About this task: Set down every entry once more, exactly as it appears.

(Plain-text document sources)

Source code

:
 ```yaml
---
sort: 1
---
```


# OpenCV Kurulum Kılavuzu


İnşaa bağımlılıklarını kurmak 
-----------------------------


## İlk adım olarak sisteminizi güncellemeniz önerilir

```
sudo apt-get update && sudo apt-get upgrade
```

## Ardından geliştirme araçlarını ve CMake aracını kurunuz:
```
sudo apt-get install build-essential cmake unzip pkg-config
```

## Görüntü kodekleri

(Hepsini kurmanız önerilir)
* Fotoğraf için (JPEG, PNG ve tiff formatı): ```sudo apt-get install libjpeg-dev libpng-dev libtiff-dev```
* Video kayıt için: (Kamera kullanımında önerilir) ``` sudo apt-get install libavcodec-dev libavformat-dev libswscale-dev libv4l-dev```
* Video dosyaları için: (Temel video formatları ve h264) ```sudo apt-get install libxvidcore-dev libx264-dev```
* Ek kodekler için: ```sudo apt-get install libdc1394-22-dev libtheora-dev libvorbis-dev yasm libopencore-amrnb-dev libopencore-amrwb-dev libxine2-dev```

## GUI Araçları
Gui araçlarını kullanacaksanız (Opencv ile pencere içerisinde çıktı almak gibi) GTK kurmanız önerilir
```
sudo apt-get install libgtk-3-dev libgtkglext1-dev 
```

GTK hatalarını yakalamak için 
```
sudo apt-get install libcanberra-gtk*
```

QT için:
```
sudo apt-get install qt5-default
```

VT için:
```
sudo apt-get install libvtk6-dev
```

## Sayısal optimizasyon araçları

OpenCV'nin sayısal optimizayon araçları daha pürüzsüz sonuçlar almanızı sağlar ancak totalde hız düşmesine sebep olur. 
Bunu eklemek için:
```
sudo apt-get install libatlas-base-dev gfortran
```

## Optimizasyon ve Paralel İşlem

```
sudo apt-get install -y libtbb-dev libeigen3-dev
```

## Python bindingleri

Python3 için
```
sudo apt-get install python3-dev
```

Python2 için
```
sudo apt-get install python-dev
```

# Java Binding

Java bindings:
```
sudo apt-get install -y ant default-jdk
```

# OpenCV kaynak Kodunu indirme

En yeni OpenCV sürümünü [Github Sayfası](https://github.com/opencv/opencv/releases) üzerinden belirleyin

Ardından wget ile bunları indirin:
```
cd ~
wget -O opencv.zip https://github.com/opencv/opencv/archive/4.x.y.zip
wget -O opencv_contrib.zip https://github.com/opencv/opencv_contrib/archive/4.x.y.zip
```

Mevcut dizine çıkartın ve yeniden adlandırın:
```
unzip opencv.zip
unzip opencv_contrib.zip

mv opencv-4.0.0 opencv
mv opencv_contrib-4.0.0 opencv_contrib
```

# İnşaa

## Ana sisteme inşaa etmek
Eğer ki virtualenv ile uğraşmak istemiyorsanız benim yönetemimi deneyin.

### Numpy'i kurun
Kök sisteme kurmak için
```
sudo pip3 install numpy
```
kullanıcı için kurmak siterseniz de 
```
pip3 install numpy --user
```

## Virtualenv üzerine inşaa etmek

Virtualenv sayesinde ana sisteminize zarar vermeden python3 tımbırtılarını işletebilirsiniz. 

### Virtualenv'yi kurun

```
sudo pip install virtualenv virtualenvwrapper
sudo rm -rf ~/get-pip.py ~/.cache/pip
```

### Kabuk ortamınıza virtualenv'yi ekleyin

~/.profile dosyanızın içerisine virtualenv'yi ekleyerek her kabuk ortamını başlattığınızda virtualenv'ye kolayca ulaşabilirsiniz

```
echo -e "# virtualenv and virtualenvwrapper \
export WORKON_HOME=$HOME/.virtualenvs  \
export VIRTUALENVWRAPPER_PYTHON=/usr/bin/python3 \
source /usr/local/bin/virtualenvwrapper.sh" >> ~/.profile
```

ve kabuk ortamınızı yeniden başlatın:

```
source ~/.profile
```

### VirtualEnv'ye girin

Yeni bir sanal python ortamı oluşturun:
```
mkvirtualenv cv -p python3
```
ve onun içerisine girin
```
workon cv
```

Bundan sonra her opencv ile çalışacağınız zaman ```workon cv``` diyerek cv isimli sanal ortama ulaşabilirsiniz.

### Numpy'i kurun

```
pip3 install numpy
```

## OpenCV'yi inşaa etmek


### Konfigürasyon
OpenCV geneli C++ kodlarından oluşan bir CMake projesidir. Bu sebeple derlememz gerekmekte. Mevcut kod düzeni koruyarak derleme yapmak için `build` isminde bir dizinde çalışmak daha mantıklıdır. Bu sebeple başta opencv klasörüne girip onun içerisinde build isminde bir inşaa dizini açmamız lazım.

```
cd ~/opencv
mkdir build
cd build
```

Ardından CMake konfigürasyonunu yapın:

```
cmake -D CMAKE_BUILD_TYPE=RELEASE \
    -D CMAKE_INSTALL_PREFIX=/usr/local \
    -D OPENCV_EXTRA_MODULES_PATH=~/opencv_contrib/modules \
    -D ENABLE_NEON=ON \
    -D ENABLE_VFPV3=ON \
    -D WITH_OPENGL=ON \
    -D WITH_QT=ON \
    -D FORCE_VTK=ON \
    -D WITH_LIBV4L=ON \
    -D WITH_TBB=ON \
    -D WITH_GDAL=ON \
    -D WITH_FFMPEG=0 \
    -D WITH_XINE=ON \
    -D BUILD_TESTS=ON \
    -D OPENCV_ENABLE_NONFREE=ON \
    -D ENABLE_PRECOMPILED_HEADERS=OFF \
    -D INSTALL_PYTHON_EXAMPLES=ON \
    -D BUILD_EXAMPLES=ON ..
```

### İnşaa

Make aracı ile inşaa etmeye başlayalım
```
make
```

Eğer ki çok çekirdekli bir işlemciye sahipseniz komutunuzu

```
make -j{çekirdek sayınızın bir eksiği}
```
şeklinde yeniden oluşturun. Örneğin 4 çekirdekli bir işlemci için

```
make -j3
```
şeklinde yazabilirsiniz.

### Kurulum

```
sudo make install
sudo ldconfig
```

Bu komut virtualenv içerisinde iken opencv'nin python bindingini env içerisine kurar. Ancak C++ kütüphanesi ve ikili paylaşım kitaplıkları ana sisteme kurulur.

Output of the exercise:
Source code

:
 ```yaml
---
sort: 1
---
```


# OpenCV Kurulum Kılavuzu


İnşaa bağımlılıklarını kurmak 
-----------------------------


## İlk adım olarak sisteminizi güncellemeniz önerilir

```
sudo apt-get update && sudo apt-get upgrade
```

## Ardından geliştirme araçlarını ve CMake aracını kurunuz:
```
sudo apt-get install build-essential cmake unzip pkg-config
```

## Görüntü kodekleri

(Hepsini kurmanız önerilir)
* Fotoğraf için (JPEG, PNG ve tiff formatı): ```sudo apt-get install libjpeg-dev libpng-dev libtiff-dev```
* Video kayıt için: (Kamera kullanımında önerilir) ``` sudo apt-get install libavcodec-dev libavformat-dev libswscale-dev libv4l-dev```
* Video dosyaları için: (Temel video formatları ve h264) ```sudo apt-get install libxvidcore-dev libx264-dev```
* Ek kodekler için: ```sudo apt-get install libdc1394-22-dev libtheora-dev libvorbis-dev yasm libopencore-amrnb-dev libopencore-amrwb-dev libxine2-dev```

## GUI Araçları
Gui araçlarını kullanacaksanız (Opencv ile pencere içerisinde çıktı almak gibi) GTK kurmanız önerilir
```
sudo apt-get install libgtk-3-dev libgtkglext1-dev 
```

GTK hatalarını yakalamak için 
```
sudo apt-get install libcanberra-gtk*
```

QT için:
```
sudo apt-get install qt5-default
```

VT için:
```
sudo apt-get install libvtk6-dev
```

## Sayısal optimizasyon araçları

OpenCV'nin sayısal optimizayon araçları daha pürüzsüz sonuçlar almanızı sağlar ancak totalde hız düşmesine sebep olur. 
Bunu eklemek için:
```
sudo apt-get install libatlas-base-dev gfortran
```

## Optimizasyon ve Paralel İşlem

```
sudo apt-get install -y libtbb-dev libeigen3-dev
```

## Python bindingleri

Python3 için
```
sudo apt-get install python3-dev
```

Python2 için
```
sudo apt-get install python-dev
```

# Java Binding

Java bindings:
```
sudo apt-get install -y ant default-jdk
```

# OpenCV kaynak Kodunu indirme

En yeni OpenCV sürümünü [Github Sayfası](https://github.com/opencv/opencv/releases) üzerinden belirleyin

Ardından wget ile bunları indirin:
```
cd ~
wget -O opencv.zip https://github.com/opencv/opencv/archive/4.x.y.zip
wget -O opencv_contrib.zip https://github.com/opencv/opencv_contrib/archive/4.x.y.zip
```

Mevcut dizine çıkartın ve yeniden adlandırın:
```
unzip opencv.zip
unzip opencv_contrib.zip

mv opencv-4.0.0 opencv
mv opencv_contrib-4.0.0 opencv_contrib
```

# İnşaa

## Ana sisteme inşaa etmek
Eğer ki virtualenv ile uğraşmak istemiyorsanız benim yönetemimi deneyin.

### Numpy'i kurun
Kök sisteme kurmak için
```
sudo pip3 install numpy
```
kullanıcı için kurmak siterseniz de 
```
pip3 install numpy --user
```

## Virtualenv üzerine inşaa etmek

Virtualenv sayesinde ana sisteminize zarar vermeden python3 tımbırtılarını işletebilirsiniz. 

### Virtualenv'yi kurun

```
sudo pip install virtualenv virtualenvwrapper
sudo rm -rf ~/get-pip.py ~/.cache/pip
```

### Kabuk ortamınıza virtualenv'yi ekleyin

~/.profile dosyanızın içerisine virtualenv'yi ekleyerek her kabuk ortamını başlattığınızda virtualenv'ye kolayca ulaşabilirsiniz

```
echo -e "# virtualenv and virtualenvwrapper \
export WORKON_HOME=$HOME/.virtualenvs  \
export VIRTUALENVWRAPPER_PYTHON=/usr/bin/python3 \
source /usr/local/bin/virtualenvwrapper.sh" >> ~/.profile
```

ve kabuk ortamınızı yeniden başlatın:

```
source ~/.profile
```

### VirtualEnv'ye girin

Yeni bir sanal python ortamı oluşturun:
```
mkvirtualenv cv -p python3
```
ve onun içerisine girin
```
workon cv
```

Bundan sonra her opencv ile çalışacağınız zaman ```workon cv``` diyerek cv isimli sanal ortama ulaşabilirsiniz.

### Numpy'i kurun

```
pip3 install numpy
```

## OpenCV'yi inşaa etmek


### Konfigürasyon
OpenCV geneli C++ kodlarından oluşan bir CMake projesidir. Bu sebeple derlememz gerekmekte. Mevcut kod düzeni koruyarak derleme yapmak için `build` isminde bir dizinde çalışmak daha mantıklıdır. Bu sebeple başta opencv klasörüne girip onun içerisinde build isminde bir inşaa dizini açmamız lazım.

```
cd ~/opencv
mkdir build
cd build
```

Ardından CMake konfigürasyonunu yapın:

```
cmake -D CMAKE_BUILD_TYPE=RELEASE \
    -D CMAKE_INSTALL_PREFIX=/usr/local \
    -D OPENCV_EXTRA_MODULES_PATH=~/opencv_contrib/modules \
    -D ENABLE_NEON=ON \
    -D ENABLE_VFPV3=ON \
    -D WITH_OPENGL=ON \
    -D WITH_QT=ON \
    -D FORCE_VTK=ON \
    -D WITH_LIBV4L=ON \
    -D WITH_TBB=ON \
    -D WITH_GDAL=ON \
    -D WITH_FFMPEG=0 \
    -D WITH_XINE=ON \
    -D BUILD_TESTS=ON \
    -D OPENCV_ENABLE_NONFREE=ON \
    -D ENABLE_PRECOMPILED_HEADERS=OFF \
    -D INSTALL_PYTHON_EXAMPLES=ON \
    -D BUILD_EXAMPLES=ON ..
```

### İnşaa

Make aracı ile inşaa etmeye başlayalım
```
make
```

Eğer ki çok çekirdekli bir işlemciye sahipseniz komutunuzu

```
make -j{çekirdek sayınızın bir eksiği}
```
şeklinde yeniden oluşturun. Örneğin 4 çekirdekli bir işlemci için

```
make -j3
```
şeklinde yazabilirsiniz.

### Kurulum

```
sudo make install
sudo ldconfig
```

Bu komut virtualenv içerisinde iken opencv'nin python bindingini env içerisine kurar. Ancak C++ kütüphanesi ve ikili paylaşım kitaplıkları ana sisteme kurulur.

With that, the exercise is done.